- [WORK INSTRUCTIONS]: Please return the lines of the data that contain "emsp".

SOURCE MATERIAL Start Marker

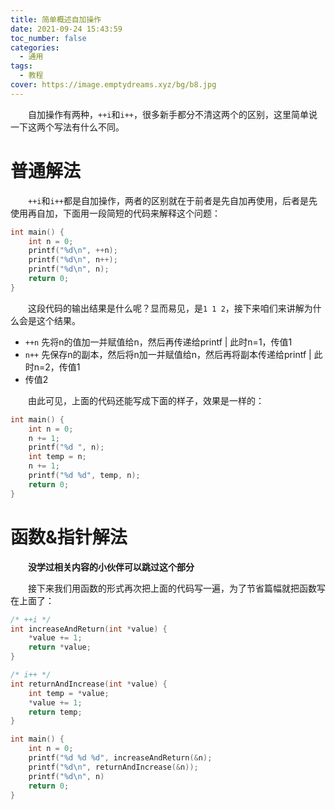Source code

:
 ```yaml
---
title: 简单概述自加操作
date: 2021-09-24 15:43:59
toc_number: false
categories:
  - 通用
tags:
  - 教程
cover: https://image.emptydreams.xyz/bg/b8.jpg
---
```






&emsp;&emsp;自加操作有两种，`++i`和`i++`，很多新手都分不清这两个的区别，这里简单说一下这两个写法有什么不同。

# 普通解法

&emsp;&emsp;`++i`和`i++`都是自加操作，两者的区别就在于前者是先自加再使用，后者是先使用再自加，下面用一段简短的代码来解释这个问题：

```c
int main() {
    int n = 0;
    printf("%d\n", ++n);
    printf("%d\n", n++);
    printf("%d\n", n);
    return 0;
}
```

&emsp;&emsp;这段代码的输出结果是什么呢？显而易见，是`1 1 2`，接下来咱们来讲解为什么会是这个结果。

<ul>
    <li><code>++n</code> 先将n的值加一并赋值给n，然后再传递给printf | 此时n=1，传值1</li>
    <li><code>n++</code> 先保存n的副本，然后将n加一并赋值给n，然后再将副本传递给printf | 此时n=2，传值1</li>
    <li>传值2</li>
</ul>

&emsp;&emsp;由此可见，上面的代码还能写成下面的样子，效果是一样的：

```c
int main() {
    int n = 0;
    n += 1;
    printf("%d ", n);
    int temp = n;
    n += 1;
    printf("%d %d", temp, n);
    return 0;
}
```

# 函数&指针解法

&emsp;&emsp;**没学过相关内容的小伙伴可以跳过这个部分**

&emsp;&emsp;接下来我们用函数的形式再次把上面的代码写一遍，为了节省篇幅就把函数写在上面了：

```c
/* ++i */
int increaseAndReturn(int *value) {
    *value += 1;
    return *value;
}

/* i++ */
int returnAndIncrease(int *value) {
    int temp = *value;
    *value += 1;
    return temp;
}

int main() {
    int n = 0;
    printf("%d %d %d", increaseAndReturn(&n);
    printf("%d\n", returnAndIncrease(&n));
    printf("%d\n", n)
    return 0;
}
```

SOURCE MATERIAL End Marker

- [TASK RESULT]:
&emsp;&emsp;自加操作有两种，`++i`和`i++`，很多新手都分不清这两个的区别，这里简单说一下这两个写法有什么不同。
&emsp;&emsp;`++i`和`i++`都是自加操作，两者的区别就在于前者是先自加再使用，后者是先使用再自加，下面用一段简短的代码来解释这个问题：
&emsp;&emsp;这段代码的输出结果是什么呢？显而易见，是`1 1 2`，接下来咱们来讲解为什么会是这个结果。
&emsp;&emsp;由此可见，上面的代码还能写成下面的样子，效果是一样的：
&emsp;&emsp;**没学过相关内容的小伙伴可以跳过这个部分**
&emsp;&emsp;接下来我们用函数的形式再次把上面的代码写一遍，为了节省篇幅就把函数写在上面了：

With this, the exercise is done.